### EXERCISE AIM
From the data below, please reproduce exactly everything from the line that contains "so that **feature" down to the line that contains "## Acceptance Criteria", with both ends included.

### DATA
────────────────
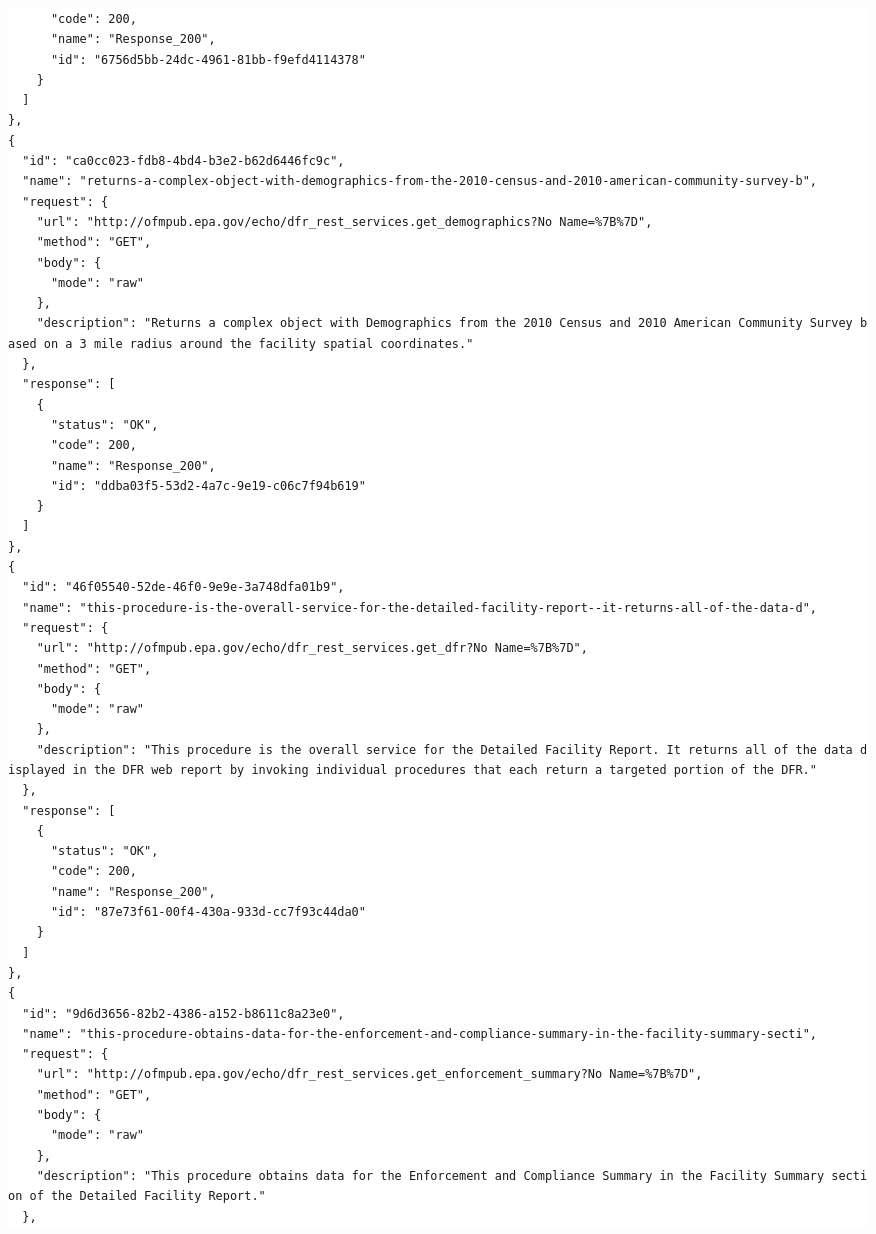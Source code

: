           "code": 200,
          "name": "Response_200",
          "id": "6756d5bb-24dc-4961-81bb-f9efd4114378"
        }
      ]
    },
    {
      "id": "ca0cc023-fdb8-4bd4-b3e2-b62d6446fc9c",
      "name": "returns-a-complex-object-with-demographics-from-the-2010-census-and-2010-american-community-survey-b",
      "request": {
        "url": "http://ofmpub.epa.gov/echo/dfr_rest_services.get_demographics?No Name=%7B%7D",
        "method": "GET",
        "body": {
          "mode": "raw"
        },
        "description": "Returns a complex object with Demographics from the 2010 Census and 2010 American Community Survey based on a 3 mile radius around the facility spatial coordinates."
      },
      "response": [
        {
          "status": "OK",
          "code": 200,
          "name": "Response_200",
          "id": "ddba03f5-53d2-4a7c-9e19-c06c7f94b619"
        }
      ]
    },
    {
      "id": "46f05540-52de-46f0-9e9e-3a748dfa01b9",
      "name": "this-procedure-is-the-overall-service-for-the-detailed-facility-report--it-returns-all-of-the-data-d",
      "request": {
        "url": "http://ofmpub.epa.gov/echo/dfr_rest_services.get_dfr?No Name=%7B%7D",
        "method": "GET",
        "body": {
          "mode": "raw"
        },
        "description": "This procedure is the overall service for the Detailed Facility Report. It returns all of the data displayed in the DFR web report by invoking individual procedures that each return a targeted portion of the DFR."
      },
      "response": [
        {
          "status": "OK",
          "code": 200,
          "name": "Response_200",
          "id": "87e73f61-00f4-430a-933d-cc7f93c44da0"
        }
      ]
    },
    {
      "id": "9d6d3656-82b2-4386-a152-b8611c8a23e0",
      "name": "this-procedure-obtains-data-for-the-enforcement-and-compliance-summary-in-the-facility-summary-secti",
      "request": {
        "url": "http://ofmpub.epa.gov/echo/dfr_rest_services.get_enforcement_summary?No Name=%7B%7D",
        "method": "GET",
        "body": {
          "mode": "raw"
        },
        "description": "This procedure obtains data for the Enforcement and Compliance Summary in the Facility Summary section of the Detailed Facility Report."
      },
────────────────
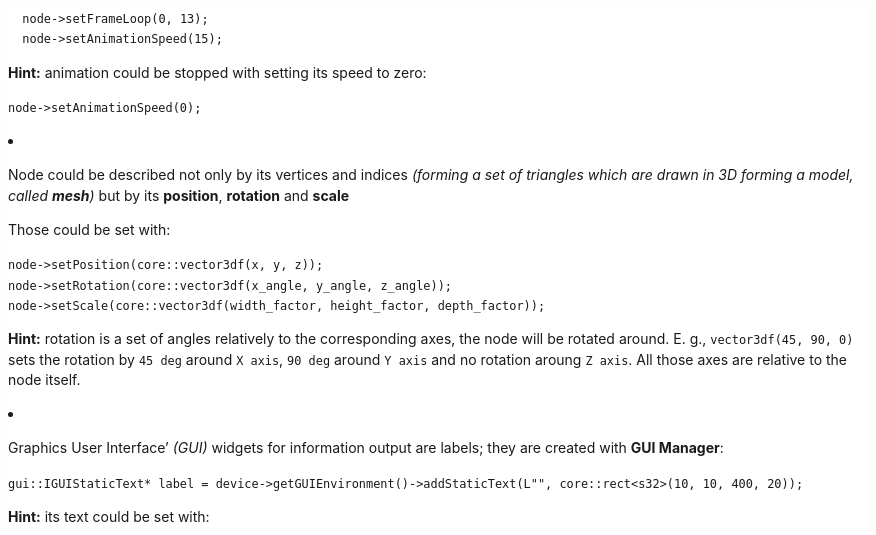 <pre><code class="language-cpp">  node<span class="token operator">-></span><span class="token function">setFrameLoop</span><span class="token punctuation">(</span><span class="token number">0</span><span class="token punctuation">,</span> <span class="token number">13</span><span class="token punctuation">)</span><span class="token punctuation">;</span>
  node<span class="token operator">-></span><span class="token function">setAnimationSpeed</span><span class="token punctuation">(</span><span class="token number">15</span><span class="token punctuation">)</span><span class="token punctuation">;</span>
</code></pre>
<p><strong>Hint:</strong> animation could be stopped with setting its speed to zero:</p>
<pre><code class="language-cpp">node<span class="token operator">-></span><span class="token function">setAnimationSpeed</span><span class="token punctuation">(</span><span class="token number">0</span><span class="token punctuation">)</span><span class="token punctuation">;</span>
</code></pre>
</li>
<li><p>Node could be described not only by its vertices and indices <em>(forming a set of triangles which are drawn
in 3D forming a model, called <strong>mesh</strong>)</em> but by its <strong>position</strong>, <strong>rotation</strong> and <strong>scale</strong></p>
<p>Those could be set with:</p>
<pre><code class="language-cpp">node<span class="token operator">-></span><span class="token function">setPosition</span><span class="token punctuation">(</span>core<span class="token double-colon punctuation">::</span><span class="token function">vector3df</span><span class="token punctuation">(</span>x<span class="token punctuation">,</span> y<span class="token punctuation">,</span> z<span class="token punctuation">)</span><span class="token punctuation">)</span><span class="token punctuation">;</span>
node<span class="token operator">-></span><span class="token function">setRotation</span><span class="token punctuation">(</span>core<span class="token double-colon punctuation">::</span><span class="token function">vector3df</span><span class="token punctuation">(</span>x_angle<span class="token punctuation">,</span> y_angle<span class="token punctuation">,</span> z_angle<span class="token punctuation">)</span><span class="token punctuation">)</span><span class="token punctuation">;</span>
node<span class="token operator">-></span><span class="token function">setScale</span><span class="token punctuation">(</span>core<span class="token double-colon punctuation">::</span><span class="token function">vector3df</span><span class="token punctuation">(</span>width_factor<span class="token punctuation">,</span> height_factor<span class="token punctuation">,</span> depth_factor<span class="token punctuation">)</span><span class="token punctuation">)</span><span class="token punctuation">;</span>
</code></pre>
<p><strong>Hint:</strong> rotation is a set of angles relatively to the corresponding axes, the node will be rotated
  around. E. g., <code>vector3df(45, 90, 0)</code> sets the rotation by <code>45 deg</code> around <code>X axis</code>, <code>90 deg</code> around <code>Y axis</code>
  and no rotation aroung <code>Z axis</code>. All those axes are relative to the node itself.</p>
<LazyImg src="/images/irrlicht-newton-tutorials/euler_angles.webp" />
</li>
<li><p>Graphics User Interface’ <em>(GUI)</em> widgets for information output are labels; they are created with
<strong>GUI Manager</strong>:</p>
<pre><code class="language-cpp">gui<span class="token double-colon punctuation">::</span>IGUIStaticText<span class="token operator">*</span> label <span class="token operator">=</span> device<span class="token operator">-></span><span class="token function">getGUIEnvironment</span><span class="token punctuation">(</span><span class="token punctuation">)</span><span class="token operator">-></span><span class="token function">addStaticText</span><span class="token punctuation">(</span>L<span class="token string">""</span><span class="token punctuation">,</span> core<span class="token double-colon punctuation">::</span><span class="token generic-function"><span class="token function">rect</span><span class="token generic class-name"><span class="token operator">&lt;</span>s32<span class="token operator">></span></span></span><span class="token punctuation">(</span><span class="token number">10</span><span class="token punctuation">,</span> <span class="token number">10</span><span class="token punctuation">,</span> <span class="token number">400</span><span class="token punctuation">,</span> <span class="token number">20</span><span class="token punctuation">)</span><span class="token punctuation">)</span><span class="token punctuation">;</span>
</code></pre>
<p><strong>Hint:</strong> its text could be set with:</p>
────────────────
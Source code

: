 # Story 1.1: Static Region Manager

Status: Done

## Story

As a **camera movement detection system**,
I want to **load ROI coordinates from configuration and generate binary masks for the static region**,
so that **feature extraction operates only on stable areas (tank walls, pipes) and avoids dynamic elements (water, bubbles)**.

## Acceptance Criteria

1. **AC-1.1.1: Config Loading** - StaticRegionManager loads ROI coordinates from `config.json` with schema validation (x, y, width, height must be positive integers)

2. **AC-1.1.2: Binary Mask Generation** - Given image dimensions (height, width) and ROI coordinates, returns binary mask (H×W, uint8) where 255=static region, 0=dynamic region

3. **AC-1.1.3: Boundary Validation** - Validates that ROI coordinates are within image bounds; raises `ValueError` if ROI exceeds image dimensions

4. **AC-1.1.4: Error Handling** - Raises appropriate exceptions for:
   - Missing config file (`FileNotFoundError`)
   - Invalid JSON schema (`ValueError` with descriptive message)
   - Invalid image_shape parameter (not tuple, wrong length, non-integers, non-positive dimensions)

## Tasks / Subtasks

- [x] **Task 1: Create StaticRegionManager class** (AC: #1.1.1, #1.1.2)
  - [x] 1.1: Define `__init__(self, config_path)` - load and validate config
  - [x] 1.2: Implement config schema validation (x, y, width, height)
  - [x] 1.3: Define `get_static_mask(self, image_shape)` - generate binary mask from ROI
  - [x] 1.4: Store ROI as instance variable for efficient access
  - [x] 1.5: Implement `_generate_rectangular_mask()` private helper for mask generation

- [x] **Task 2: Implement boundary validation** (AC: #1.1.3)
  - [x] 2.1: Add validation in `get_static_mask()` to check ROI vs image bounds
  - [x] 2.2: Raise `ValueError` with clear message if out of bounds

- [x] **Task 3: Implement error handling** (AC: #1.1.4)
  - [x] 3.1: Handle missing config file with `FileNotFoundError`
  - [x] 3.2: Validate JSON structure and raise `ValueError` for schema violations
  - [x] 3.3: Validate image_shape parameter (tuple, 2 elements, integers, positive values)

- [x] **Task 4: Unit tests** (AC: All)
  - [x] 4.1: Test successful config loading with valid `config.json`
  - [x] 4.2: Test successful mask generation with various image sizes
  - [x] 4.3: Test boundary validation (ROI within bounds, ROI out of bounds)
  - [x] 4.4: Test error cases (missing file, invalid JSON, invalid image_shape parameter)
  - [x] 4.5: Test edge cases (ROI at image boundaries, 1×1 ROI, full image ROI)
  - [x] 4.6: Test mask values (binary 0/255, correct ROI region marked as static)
────────────────
### ANSWER SECTION
so that **feature extraction operates only on stable areas (tank walls, pipes) and avoids dynamic elements (water, bubbles)**.

## Acceptance Criteria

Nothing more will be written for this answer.